Rob Crittenden rcritten at redhat.com
Wed Apr 22 13:40:44 UTC 2009


Simo Sorce wrote:
> On Tue, 2009-04-21 at 17:16 -0400, Rob Crittenden wrote:
>> Simo Sorce wrote:
>>> On Tue, 2009-04-21 at 10:24 -0400, Rob Crittenden wrote:
>>>> Some commands will require that the local user have root permissions. 
>>>> I'm not 100% sure this is the right place to put it but it at least 
>>>> starts the conversation.
>>> Speaking just in general terms I don't like doings things like:
>>> if uid == 0 fail;
>>>
>>> I think that we should gracefully catch whatever exception is thrown up
>>> (access denied or whatever) and then return an error.
>>>
>>> Some times this is not possible, and I haven't looked at what's around
>>> that patch, so this may be the right way in this case.
>>>
>>> Simo.
>>>
>> That is exactly what this does. It raises an exception that Root is 
>> required and the client catches this and displays it:
>>
>> $ ipa join foo.example.com
>> ipa: ERROR: This command requires root access
>>
>> Otherwise we're going to get file permission errors and nasty things 
>> like that which won't provide a useful error message to the client. If 
>> we catch this up front then we can prevent doing unnecessary things.
>>
>> Note that this is only for client-side stuff.
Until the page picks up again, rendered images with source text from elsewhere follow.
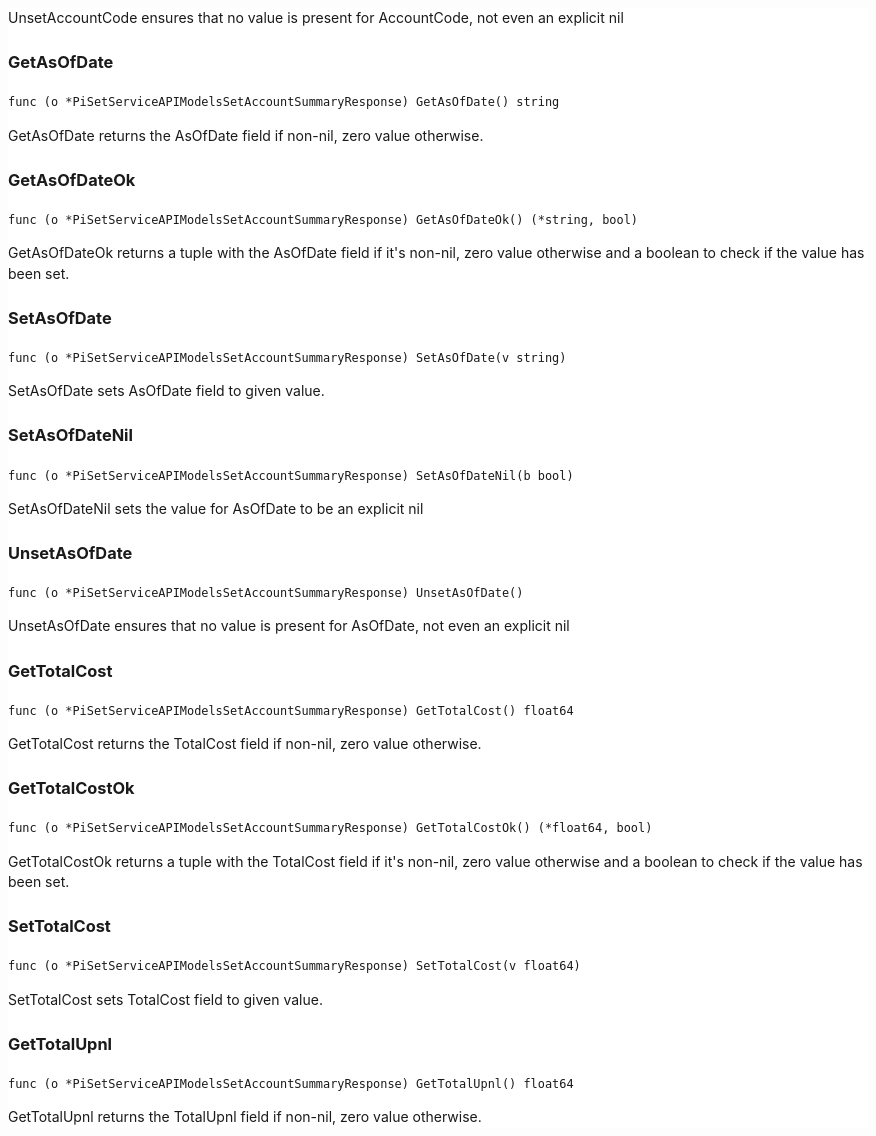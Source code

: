 UnsetAccountCode ensures that no value is present for AccountCode, not even an explicit nil
### GetAsOfDate

`func (o *PiSetServiceAPIModelsSetAccountSummaryResponse) GetAsOfDate() string`

GetAsOfDate returns the AsOfDate field if non-nil, zero value otherwise.

### GetAsOfDateOk

`func (o *PiSetServiceAPIModelsSetAccountSummaryResponse) GetAsOfDateOk() (*string, bool)`

GetAsOfDateOk returns a tuple with the AsOfDate field if it's non-nil, zero value otherwise
and a boolean to check if the value has been set.

### SetAsOfDate

`func (o *PiSetServiceAPIModelsSetAccountSummaryResponse) SetAsOfDate(v string)`

SetAsOfDate sets AsOfDate field to given value.


### SetAsOfDateNil

`func (o *PiSetServiceAPIModelsSetAccountSummaryResponse) SetAsOfDateNil(b bool)`

 SetAsOfDateNil sets the value for AsOfDate to be an explicit nil

### UnsetAsOfDate
`func (o *PiSetServiceAPIModelsSetAccountSummaryResponse) UnsetAsOfDate()`

UnsetAsOfDate ensures that no value is present for AsOfDate, not even an explicit nil
### GetTotalCost

`func (o *PiSetServiceAPIModelsSetAccountSummaryResponse) GetTotalCost() float64`

GetTotalCost returns the TotalCost field if non-nil, zero value otherwise.

### GetTotalCostOk

`func (o *PiSetServiceAPIModelsSetAccountSummaryResponse) GetTotalCostOk() (*float64, bool)`

GetTotalCostOk returns a tuple with the TotalCost field if it's non-nil, zero value otherwise
and a boolean to check if the value has been set.

### SetTotalCost

`func (o *PiSetServiceAPIModelsSetAccountSummaryResponse) SetTotalCost(v float64)`

SetTotalCost sets TotalCost field to given value.


### GetTotalUpnl

`func (o *PiSetServiceAPIModelsSetAccountSummaryResponse) GetTotalUpnl() float64`

GetTotalUpnl returns the TotalUpnl field if non-nil, zero value otherwise.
In this case, when joining 
>> a machine to the IPA domain I want root access so the keytab we retrieve 
>> will be protected (and since I'll ultimiately update /etc/krb5.keytab 
>> root will be mandatory).
> 
> Yet, but I would rather check if we can write to /etc/krb5.keytab with
> the current user (even just using access(2)), not just check if geteuid
> == 0

 From access(2):

Warning:  Using access() to check if a user is authorized to, for 
example, open a file before actually doing so using open(2) creates a 
security  hole,  because  the  user  might  exploit the short time 
interval between checking and opening the file to manipulate it.  For 
this  reason, the use of this system call should be avoided.

But I see what you are saying. I can probably do this but it is going to 
take considerably more work and in all likelihood end up with the user 
needing to be root anyway. This affects way more than just /etc/krb5.keytab.